Um dos principais cuidados ao implementar esse tipo de projeto é ter uma estratégia granular, pensar em um roadmap de projetos e resultados estratégicos com entregas a curto, médio e longo prazo. É aconselhável dar início ao projeto com pilotos e MVP’s, com uma quantidade de funcionalidades menor e voltado para um público-alvo limitado, analisando as métricas e colhendo feedbacks. Um dos grandes erros das empresas é lançar um chatbot e oferecer ao usuário uma experiência ruim, o que pode queimar este canal. Por isso, durante os primeiros três ou quatro meses é necessário pensar nesse roadmap, dosar os passos, adaptar-se a situações, errar e estar pronto para corrigir os erros quando necessário.

Entre os exemplos de sucesso que posso citar com propriedade está o chatbot feito para a Smiles, que foi a primeira empresa a emitir passagens para voos nacionais e internacionais por meio de milhas, através de um bot no Facebook Messenger. Conforme os usuários foram interagindo com o bot, os dados foram sendo coletados e aos poucos, novas funcionalidades inseridas no projeto. Em breve, a companhia pretende ampliar as funcionalidades e oferecer, através do chatbot, assinatura do Clube Smiles, solicitar crédito retroativo de voos Gol e reset de senha.

A experiência do Bradesco com a BIA (assistente digital), também pode ser citada como um dos maiores exemplos de sucesso do país.
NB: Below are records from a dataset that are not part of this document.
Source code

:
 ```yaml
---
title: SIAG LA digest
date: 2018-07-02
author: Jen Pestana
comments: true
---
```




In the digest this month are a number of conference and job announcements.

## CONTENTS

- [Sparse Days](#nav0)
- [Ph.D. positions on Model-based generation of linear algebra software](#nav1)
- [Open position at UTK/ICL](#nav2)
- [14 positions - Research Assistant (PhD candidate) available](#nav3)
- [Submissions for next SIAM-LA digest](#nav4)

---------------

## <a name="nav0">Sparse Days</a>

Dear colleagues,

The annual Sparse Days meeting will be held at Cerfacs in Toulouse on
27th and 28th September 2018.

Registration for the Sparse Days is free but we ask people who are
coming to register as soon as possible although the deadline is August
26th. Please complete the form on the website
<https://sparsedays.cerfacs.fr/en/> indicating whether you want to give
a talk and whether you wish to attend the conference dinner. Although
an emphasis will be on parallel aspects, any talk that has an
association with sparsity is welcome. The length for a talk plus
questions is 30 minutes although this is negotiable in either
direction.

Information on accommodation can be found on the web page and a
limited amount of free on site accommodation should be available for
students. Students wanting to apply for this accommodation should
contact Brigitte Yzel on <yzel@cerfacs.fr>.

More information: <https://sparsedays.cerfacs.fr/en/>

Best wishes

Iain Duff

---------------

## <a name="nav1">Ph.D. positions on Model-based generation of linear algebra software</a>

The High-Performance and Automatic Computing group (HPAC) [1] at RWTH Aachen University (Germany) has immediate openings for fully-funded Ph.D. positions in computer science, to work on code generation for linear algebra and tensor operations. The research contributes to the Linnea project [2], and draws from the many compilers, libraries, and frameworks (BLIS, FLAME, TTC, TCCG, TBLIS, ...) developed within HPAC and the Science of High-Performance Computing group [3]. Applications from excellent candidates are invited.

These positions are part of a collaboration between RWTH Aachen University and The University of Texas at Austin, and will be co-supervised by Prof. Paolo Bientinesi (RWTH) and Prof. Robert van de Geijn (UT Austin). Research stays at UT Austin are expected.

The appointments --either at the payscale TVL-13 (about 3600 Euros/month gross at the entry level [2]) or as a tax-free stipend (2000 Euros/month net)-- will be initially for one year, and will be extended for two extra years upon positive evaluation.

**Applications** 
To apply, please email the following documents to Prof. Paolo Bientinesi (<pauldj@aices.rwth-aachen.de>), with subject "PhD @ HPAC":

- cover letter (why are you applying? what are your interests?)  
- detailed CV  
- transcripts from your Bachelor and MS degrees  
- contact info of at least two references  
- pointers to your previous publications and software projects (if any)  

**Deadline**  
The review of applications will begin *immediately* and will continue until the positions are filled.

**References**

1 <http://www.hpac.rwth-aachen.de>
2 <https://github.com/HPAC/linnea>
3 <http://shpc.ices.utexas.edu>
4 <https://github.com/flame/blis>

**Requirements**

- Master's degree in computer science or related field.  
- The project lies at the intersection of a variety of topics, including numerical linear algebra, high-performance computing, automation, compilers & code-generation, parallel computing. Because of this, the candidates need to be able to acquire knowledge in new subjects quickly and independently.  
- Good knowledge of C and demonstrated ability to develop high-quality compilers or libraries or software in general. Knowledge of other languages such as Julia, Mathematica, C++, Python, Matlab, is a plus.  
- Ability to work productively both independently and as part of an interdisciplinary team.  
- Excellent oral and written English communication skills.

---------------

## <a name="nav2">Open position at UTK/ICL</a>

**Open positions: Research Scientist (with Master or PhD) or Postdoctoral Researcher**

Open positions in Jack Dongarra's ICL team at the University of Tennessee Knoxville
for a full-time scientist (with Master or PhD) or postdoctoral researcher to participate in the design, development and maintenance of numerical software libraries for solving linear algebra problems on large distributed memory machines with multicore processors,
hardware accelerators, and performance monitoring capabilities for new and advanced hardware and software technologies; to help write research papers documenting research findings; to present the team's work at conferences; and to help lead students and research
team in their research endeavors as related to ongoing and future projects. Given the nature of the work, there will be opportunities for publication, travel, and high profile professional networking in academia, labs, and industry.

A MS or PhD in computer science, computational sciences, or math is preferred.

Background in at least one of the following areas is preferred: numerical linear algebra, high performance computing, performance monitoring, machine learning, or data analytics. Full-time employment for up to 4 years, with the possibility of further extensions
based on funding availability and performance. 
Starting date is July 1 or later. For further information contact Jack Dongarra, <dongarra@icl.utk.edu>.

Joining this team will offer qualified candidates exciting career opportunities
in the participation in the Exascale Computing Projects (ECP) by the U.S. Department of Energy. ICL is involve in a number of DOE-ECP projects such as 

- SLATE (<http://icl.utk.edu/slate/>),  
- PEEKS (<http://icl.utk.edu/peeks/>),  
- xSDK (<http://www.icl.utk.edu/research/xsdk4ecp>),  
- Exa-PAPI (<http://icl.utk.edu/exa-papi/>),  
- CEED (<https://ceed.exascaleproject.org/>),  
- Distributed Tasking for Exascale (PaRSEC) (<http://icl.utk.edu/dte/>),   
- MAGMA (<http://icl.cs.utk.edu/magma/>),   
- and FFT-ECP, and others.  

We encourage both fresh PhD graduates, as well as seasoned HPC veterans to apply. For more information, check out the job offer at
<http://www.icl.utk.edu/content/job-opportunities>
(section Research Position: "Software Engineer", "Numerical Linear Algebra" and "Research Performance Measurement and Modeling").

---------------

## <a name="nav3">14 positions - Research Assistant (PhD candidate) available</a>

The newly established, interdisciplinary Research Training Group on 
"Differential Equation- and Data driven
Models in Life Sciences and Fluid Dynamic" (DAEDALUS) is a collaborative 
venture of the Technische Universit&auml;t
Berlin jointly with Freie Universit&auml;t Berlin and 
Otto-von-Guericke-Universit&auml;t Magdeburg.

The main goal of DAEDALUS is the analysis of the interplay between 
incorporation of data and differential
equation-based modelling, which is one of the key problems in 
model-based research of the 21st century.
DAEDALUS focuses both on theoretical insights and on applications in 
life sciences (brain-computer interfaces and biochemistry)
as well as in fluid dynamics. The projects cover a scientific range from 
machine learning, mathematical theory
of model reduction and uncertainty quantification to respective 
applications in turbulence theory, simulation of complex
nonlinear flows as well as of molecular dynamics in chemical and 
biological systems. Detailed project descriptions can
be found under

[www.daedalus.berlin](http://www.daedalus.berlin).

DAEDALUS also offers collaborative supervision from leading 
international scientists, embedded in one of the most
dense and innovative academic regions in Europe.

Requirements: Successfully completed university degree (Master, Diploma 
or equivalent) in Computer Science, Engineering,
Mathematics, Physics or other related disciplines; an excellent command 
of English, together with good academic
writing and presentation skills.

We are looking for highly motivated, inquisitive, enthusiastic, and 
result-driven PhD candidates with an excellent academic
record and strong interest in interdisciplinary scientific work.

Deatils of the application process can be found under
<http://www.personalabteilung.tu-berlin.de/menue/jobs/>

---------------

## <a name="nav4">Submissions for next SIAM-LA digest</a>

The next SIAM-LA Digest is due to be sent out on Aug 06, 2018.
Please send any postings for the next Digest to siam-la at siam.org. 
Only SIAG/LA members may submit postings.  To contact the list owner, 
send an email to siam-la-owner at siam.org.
Foram contabilizados em 2019 mais de 126 milhões de interações em sua plataforma. O aumento das interações (que eram 84 milhões no final de 2018) deve-se à entrada da BIA no WhatsApp, segundo informações divulgadas no II Simpósio de Inteligência Artificial. Além do sucesso de interações, a avaliação é bastante positiva - a BIA conta com 83% das notas acima de três estrelas e 95% das perguntas respondidas.

Em um modelo totalmente diferente do que os bots voltados para usuários finais e consumidores, existem também os bots voltados para o público interno. É o caso da TAIS, bot que a TIM implementou para otimizar o relacionamento com os técnicos. Através da tecnologia IBM Watson, os técnicos utilizam o app Telegram para interagir com a TAIS, que foi criada com o auxílio da Icaro Tech para otimizar o atendimento do NOC (Network Operations Center). Com a TAIS, a TIM reduziu em até 60% o tempo de atendimento, o que otimizou também a geração de informações e aumentou a produtividade das equipes. O piloto do projeto durou quatro meses e, após a implantação, houve um avanço exponencial no número de interações.

Por baixo de toda a tecnologia dos chatbots cognitivos existe uma grande estrutura, com N integrações que conectam as informações solicitadas ao sistema. Quanto mais complexas as atividades, maior é a missão crítica. Eu costumo comparar um chatbot a um iceberg: o que vemos, de fato, é só a ponta de toda uma base. Essa infraestrutura, a complexidade das integrações e a capacidade analítica deixam o bot mais rico e com informações mais completas. E a capacidade de gerar contexto na conversa com o cliente, de aprender e tomar decisões, de solucionar problemas complexos e de alimentar seu banco de dados é o que torna essa ferramenta essencial para garantir uma melhor experiência ao usuário. Nos dias atuais, priorizar o atendimento e ter foco na experiência do usuário é fundamental para determinar o crescimento de um negócio, marca ou empresa.